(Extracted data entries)
■ ■ ■

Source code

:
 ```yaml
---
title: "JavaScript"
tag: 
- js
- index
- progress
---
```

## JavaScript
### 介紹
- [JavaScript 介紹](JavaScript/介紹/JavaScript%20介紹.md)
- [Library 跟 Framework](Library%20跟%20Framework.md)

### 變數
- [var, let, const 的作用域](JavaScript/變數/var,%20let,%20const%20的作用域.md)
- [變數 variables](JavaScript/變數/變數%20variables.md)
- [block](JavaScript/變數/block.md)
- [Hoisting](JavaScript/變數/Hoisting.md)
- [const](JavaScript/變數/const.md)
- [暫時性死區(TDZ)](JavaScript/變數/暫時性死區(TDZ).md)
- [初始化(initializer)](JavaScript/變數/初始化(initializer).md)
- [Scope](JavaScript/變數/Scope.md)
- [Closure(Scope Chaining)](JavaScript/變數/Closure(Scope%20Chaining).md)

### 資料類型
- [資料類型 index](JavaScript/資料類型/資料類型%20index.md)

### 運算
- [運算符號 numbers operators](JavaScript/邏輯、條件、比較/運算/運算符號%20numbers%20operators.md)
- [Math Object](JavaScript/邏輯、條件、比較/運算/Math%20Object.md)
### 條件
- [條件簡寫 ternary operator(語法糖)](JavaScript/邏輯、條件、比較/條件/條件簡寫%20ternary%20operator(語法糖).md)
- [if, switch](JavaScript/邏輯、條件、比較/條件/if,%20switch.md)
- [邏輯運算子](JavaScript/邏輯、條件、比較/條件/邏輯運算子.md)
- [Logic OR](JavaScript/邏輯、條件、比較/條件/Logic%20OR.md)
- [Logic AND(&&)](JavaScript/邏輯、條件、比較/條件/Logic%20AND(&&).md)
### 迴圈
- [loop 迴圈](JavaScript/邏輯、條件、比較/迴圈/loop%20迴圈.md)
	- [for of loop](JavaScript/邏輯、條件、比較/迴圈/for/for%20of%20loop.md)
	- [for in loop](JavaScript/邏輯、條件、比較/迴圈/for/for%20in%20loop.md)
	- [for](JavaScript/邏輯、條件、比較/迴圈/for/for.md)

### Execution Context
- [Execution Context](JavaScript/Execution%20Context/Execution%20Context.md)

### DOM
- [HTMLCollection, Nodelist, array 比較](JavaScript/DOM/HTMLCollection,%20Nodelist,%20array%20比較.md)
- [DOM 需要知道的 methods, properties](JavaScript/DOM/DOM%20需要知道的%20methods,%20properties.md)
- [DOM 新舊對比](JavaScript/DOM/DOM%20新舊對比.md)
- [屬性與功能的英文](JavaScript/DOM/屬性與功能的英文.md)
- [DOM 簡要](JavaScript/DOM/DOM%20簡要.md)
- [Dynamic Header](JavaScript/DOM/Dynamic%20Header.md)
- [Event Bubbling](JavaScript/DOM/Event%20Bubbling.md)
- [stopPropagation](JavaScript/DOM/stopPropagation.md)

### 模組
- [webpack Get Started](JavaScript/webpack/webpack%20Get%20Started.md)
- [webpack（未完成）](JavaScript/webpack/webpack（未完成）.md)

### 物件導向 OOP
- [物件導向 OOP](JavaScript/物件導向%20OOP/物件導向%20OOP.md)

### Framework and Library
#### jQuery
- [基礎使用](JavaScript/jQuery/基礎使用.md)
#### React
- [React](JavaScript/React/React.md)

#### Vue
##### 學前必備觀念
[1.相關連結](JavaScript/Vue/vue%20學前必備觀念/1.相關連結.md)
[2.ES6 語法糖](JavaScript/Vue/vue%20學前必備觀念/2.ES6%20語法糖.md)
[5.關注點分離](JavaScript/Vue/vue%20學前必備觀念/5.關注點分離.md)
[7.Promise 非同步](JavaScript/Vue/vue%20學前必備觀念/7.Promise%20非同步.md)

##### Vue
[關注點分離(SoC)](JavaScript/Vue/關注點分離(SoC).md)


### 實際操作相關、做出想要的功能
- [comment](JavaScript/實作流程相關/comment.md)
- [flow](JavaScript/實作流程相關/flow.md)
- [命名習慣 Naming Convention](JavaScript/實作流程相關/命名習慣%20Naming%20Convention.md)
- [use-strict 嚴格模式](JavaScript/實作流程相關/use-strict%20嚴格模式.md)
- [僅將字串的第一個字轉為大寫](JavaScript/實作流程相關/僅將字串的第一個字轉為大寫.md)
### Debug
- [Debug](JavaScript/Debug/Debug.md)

■ ■ ■

Problem statement — What you return should be the lines from the beginning of the records through the one that contains "- [Scope](JavaScript/變數/Scope.md)", repeated exactly and with no additions.

Exercise response —
Source code

:
 ```yaml
---
title: "JavaScript"
tag: 
- js
- index
- progress
---
```

## JavaScript
### 介紹
- [JavaScript 介紹](JavaScript/介紹/JavaScript%20介紹.md)
- [Library 跟 Framework](Library%20跟%20Framework.md)

### 變數
- [var, let, const 的作用域](JavaScript/變數/var,%20let,%20const%20的作用域.md)
- [變數 variables](JavaScript/變數/變數%20variables.md)
- [block](JavaScript/變數/block.md)
- [Hoisting](JavaScript/變數/Hoisting.md)
- [const](JavaScript/變數/const.md)
- [暫時性死區(TDZ)](JavaScript/變數/暫時性死區(TDZ).md)
- [初始化(initializer)](JavaScript/變數/初始化(initializer).md)
- [Scope](JavaScript/變數/Scope.md)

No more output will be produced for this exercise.